第2項 前項により定めた管理規約及び管理規定、使用細則などは被告、丸善建設並びに親松幸七(借地人古木光義、古木照子)を含む本件土地(A棟の敷地)の所有権者、地上権者及び本件建物(A棟)の所有者、占有者の全ての者に効力を有することとし、被告及び丸善建設は本件土地(A棟の敷地)の所有者、地上権者及び本件建物の承継人、譲渡人に対して、その権利義務をそれぞれ責任をもって引き継ぐものとする。

2 丸善建設が建設したマンションは丸善管理に管理委託がなされることが多く、丸善建設管理部では分譲に先立ち、建設マンションの管理規約を作成するのを常としていたが、昭和六〇年に入ってから本件マンションの分譲部分(丸善建設取得部分)の分譲が開始され、これに先立ち、丸善建設管理部は本件マンション用の管理規約(国立ダイヤモンドマンション管理規約・本件管理規約・<書証番号略>)を作成した。

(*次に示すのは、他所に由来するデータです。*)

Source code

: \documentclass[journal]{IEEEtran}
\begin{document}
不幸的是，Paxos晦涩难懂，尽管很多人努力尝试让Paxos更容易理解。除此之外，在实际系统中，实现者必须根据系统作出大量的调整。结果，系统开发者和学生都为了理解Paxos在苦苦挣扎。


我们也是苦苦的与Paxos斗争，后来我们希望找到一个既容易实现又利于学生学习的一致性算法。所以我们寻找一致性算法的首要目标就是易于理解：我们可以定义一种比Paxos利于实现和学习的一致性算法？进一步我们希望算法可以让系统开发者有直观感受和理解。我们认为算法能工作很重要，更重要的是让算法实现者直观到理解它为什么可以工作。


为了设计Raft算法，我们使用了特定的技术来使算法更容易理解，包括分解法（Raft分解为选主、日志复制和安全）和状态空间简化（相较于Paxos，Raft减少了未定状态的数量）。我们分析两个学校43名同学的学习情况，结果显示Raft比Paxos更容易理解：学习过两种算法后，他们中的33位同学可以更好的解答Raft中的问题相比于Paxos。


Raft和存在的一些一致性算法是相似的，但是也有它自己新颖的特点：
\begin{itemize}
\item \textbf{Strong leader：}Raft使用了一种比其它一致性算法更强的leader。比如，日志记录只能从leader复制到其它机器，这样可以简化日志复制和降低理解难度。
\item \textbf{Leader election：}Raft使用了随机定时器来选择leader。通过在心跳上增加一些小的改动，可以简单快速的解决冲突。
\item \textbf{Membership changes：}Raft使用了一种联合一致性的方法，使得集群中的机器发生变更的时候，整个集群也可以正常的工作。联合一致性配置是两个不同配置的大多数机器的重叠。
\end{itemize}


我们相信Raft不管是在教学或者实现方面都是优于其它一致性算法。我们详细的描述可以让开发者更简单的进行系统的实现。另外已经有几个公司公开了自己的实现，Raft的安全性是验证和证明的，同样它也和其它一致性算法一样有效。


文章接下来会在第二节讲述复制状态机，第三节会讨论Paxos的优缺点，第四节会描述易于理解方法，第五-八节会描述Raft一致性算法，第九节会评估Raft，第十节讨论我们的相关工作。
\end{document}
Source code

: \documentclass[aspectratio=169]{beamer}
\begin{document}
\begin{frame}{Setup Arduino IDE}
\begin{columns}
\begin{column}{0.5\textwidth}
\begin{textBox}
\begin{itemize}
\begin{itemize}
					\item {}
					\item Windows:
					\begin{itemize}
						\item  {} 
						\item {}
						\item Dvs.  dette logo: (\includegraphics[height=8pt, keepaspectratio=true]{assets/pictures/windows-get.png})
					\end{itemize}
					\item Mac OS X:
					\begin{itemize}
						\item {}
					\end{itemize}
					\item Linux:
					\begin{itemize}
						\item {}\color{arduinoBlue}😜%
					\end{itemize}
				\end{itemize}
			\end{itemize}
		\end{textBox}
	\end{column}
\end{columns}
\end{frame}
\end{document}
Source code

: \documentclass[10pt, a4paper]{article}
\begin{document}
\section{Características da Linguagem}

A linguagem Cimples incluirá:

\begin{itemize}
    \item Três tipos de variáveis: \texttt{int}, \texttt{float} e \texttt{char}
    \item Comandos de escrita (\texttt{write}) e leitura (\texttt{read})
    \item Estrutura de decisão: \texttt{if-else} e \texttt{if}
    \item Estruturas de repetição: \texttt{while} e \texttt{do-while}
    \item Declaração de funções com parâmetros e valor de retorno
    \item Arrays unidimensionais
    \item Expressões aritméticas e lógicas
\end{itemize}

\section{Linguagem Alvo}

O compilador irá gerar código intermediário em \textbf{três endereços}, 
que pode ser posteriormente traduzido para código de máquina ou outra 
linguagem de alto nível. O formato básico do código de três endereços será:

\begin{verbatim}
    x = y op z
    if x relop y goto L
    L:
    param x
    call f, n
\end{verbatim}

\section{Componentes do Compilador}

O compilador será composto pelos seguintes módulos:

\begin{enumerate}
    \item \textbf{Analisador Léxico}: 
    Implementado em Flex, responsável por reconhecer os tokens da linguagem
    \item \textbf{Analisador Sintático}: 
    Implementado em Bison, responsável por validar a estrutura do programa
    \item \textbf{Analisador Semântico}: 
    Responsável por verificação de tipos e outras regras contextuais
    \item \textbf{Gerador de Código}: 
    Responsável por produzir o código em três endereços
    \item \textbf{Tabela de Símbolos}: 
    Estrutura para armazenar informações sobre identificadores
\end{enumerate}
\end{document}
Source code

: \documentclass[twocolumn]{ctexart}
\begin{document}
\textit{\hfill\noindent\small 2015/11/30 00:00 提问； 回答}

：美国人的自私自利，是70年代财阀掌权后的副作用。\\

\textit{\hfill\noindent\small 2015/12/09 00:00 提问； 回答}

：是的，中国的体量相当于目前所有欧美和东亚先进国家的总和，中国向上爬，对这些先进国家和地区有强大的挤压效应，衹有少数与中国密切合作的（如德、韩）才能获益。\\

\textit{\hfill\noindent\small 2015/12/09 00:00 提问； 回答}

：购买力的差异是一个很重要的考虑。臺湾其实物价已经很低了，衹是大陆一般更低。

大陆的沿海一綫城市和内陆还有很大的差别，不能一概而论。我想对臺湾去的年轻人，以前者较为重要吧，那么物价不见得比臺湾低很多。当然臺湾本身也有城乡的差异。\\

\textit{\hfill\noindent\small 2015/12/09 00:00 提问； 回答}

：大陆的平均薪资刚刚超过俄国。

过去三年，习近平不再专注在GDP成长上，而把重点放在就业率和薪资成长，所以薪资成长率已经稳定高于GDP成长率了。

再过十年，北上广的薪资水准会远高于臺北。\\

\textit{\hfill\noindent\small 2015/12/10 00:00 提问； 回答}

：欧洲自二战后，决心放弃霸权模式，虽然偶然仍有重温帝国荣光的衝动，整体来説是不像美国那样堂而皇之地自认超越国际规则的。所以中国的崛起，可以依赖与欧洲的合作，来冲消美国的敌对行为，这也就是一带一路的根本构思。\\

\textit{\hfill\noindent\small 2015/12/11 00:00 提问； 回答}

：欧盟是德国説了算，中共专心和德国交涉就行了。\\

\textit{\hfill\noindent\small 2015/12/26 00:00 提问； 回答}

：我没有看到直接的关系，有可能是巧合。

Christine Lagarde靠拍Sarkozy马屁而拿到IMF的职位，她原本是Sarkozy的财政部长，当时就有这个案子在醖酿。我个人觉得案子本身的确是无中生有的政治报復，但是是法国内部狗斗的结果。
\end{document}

本件管理規約第1条は、この管理規約は区分所有者が建物竣工後、管理組合を組織し、管理組合規約として承継するものである、と規定し、第4条は次記のものは共用部分とする旨規定している。

(1)次の建物部分

躯体、屋根、外周壁、界壁、外部廊下及び通路、電気室、受水槽室、管理事務室、エレベーター、エレベーターシャフト及び機械室、エントランスホール、バルコニー、ルーフバルコニー、パイプスペース、メーターボックスなど

(2)専有部分に属しない建物の付属設備、付属物

共聴アンテナ、高架水槽、受水槽、消防用設備、、エレベーター設備、電気設備、給排水衛生設備、屋外階段、各種ポンプ類、各戸別集合郵便受、窓枠及び窓ガラス、主要配管、配線など

(3)専有部分に属しない付属施設及び敷地内施設

植樹、ゴミ集積所、避難通路など

また第5条は敷地の地上権、所有権及び第四条の共用部分は区分所有者全員の共有(地上権については準共有)に属するものとし、この共有、準共有持ち分は、建物の専有部分の総床面積に対し、各区分所有者が有する区分建物の専有面積の割合を一〇〇〇〇〇分比に換算したものとする、旨を規定し、第13条第1項は、各区分所有者は第五条の各区分所有建物の持ち分割合の応じたタイプ別管理費を負担するものとし、同条第2項は、管理費は翌月分を当月末までに支払うものとすることを規定し、第14条第1項は、各区分所有者は、管理費の一〇パーセントの補修積立金を負担するものと規定し、同条第2項は、補修積立金は毎月の管理費の支払いと同時に、支払うことを規定しており、第39条は、この規約は昭和六一年一月末日から効力を発する、と規定している。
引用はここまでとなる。